"The angrier they get, the more
obvious it seems that their desire for a reconciliation bill is nil. This substantiates the strategy of compelling them
to get to yes."
<Fahiz Shakir, former adviser
to Bernie Sanders, responding
to Senator Kyrsten Sinema's
angry response to progressive revolt>
“We made all these promises to voters
across the country
that we were going to deliver on this agenda,
it’s
not some crazy left-wing wish list.
"I feel like we in the Democratic
Party
have lost so many voters,
because they don’t see us fighting
for the things that might be
a little bit harder
to get across the
finish line.”"
Congressional Progressive Caucus Leader,
speaking to reporters last Friday>
“It’s a huge departure from
business as usual.
Progressives have a veto over
what
Democrats pass in the House.
"It’s the beginning of an era
of
progressive governance
that will shift power to working people.”

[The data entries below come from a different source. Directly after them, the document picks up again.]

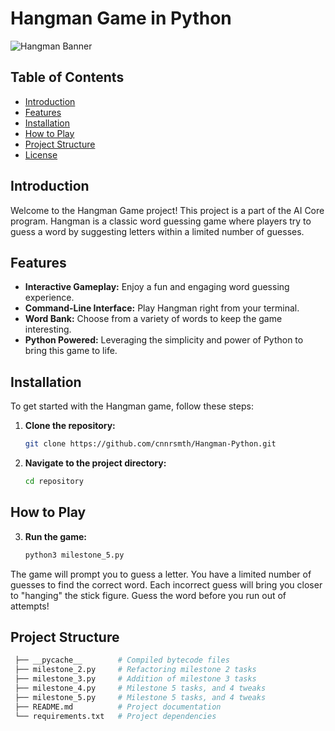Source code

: # Hangman Game in Python

![Hangman Banner](https://media-cldnry.s-nbcnews.com/image/upload/t_fit-1500w,f_auto,q_auto:best/newscms/2018_01/2279041/180102-logan-paul-mn-0745.jpg)

## Table of Contents

- [Introduction](#introduction)
- [Features](#features)
- [Installation](#installation)
- [How to Play](#how-to-play)
- [Project Structure](#project-structure)
- [License](#license)

## Introduction

Welcome to the Hangman Game project! This project is a part of the AI Core program. Hangman is a classic word guessing game where players try to guess a word by suggesting letters within a limited number of guesses.

## Features

- **Interactive Gameplay:** Enjoy a fun and engaging word guessing experience.
- **Command-Line Interface:** Play Hangman right from your terminal.
- **Word Bank:** Choose from a variety of words to keep the game interesting.
- **Python Powered:** Leveraging the simplicity and power of Python to bring this game to life.

## Installation

To get started with the Hangman game, follow these steps:

1. **Clone the repository:**

   ```sh
   git clone https://github.com/cnnrsmth/Hangman-Python.git
   ```

2. **Navigate to the project directory:**

   ```sh
   cd repository
   ```

## How to Play

3. **Run the game:**
   ```sh
   python3 milestone_5.py
   ```

The game will prompt you to guess a letter.
You have a limited number of guesses to find the correct word.
Each incorrect guess will bring you closer to "hanging" the stick figure.
Guess the word before you run out of attempts!

## Project Structure

```sh
 ├── __pycache__        # Compiled bytecode files
 ├── milestone_2.py     # Refactoring milestone 2 tasks
 ├── milestone_3.py     # Addition of milestone 3 tasks
 ├── milestone_4.py     # Milestone 5 tasks, and 4 tweaks
 ├── milestone_5.py     # Milestone 5 tasks, and 4 tweaks
 ├── README.md          # Project documentation
 └── requirements.txt   # Project dependencies
```
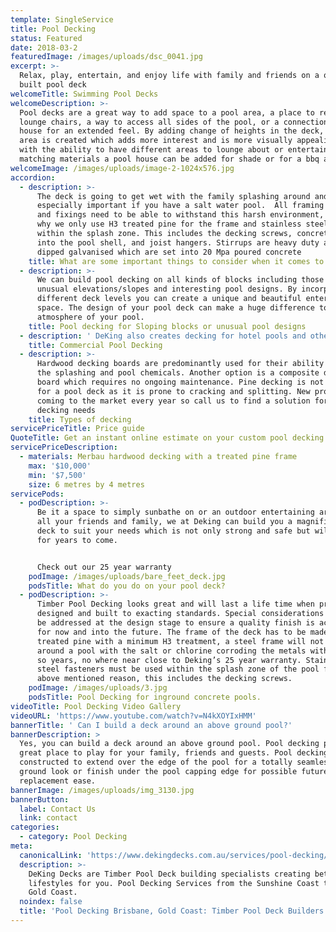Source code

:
 ```yaml
---
template: SingleService
title: Pool Decking
status: Featured
date: 2018-03-2
featuredImage: /images/uploads/dsc_0041.jpg
excerpt: >-
  Relax, play, entertain, and enjoy life with family and friends on a quality
  built pool deck
welcomeTitle: Swimming Pool Decks
welcomeDescription: >-
  Pool decks are a great way to add space to a pool area, a place to relax on
  lounge chairs, a way to access all sides of the pool, or a connection to the
  house for an extended feel. By adding change of heights in the deck, a new
  area is created which adds more interest and is more visually appealing along
  with the ability to have different areas to lounge about or entertain on. With
  matching materials a pool house can be added for shade or for a bbq area
welcomeImage: /images/uploads/image-2-1024x576.jpg
accordion:
  - description: >-
      The deck is going to get wet with the family splashing around and it’s
      especially important if you have a salt water pool.  All framing timbers
      and fixings need to be able to withstand this harsh environment, which is
      why we only use H3 treated pine for the frame and stainless steel fixings
      within the splash zone. This includes the decking screws, concrete anchors
      into the pool shell, and joist hangers. Stirrups are heavy duty and hot
      dipped galvanised which are set into 20 Mpa poured concrete
    title: What are some important things to consider when it comes to pool decking?
  - description: >-
      We can build pool decking on all kinds of blocks including those with
      unusual elevations/slopes and interesting pool designs. By incorporating
      different deck levels you can create a unique and beautiful entertaining
      space. The design of your pool deck can make a huge difference to the
      atmosphere of your pool.
    title: Pool decking for Sloping blocks or unusual pool designs
  - description: ' DeKing also creates decking for hotel pools and other commercial swimming pools. Check out our commercial page for more information https://dekingdecks.com.au/services/commercial-decking/ '
    title: Commercial Pool Decking
  - description: >-
      Hardwood decking boards are predominantly used for their ability to handle
      the splashing and pool chemicals. Another option is a composite decking
      board which requires no ongoing maintenance. Pine decking is not advised
      for a pool deck as it is prone to cracking and splitting. New products are
      coming to the market every year so call us to find a solution for your
      decking needs 
    title: Types of decking
servicePriceTitle: Price guide
QuoteTitle: Get an instant online estimate on your custom pool decking
servicePriceDescription:
  - materials: Merbau hardwood decking with a treated pine frame
    max: '$10,000'
    min: '$7,500'
    size: 6 metres by 4 metres
servicePods:
  - podDescription: >-
      Be it a space to simply sunbathe on or an outdoor entertaining area for
      all your friends and family, we at Deking can build you a magnificent pool
      deck to suit your needs which is not only strong and safe but will last
      for years to come.


      Check out our 25 year warranty
    podImage: /images/uploads/bare_feet_deck.jpg
    podsTitle: What do you do on your pool deck?
  - podDescription: >-
      Timber Pool Decking looks great and will last a life time when properly
      designed and built to exacting standards. Special considerations need to
      be addressed at the design stage to ensure a quality finish is achieved
      for now and into the future. The frame of the deck has to be made of
      treated pine with a minimum H3 treatment, a steel frame will not last
      around a pool with the salt or chlorine corroding the metals within 5 or
      so years, no where near close to Deking’s 25 year warranty. Stainless
      steel fasteners must be used within the splash zone of the pool for the
      above mentioned reason, this includes the decking screws.
    podImage: /images/uploads/3.jpg
    podsTitle: Pool Decking for inground concrete pools.
videoTitle: Pool Decking Video Gallery
videoURL: 'https://www.youtube.com/watch?v=N4kXOYIxHMM'
bannerTitle: ' Can I build a deck around an above ground pool?'
bannerDescription: >
  Yes, you can build a deck around an above ground pool. Pool decking provides a
  great place to play for your family, friends and guests. Pool decking can be
  constructed to extend over the edge of the pool for a totally seamless in
  ground look or finish under the pool capping edge for possible future liner
  replacement ease. 
bannerImage: /images/uploads/img_3130.jpg
bannerButton:
  label: Contact Us
  link: contact
categories:
  - category: Pool Decking
meta:
  canonicalLink: 'https://www.dekingdecks.com.au/services/pool-decking/'
  description: >-
    DeKing Decks are Timber Pool Deck building specialists creating better
    lifestyles for you. Pool Decking Services from the Sunshine Coast to the
    Gold Coast.
  noindex: false
  title: 'Pool Decking Brisbane, Gold Coast: Timber Pool Deck Builders'
---
```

“They didn’t have any following,”
Pelosi told
New York Times columnist Maureen Dowd.
“They’re four
people and that’s how many votes they got.” Harsh, but fair—their
legislative threats went nowhere.”
<Nancy Pelosi, Speaker of the House,
reflecting on "the before times">
“Many people are misinformed.
Or maybe they misunderstood the progressive movement.
"The thing about the progressive movement is
we’re challenging how Washington historically has worked. We’re pushing back and saying ‘hell no.'”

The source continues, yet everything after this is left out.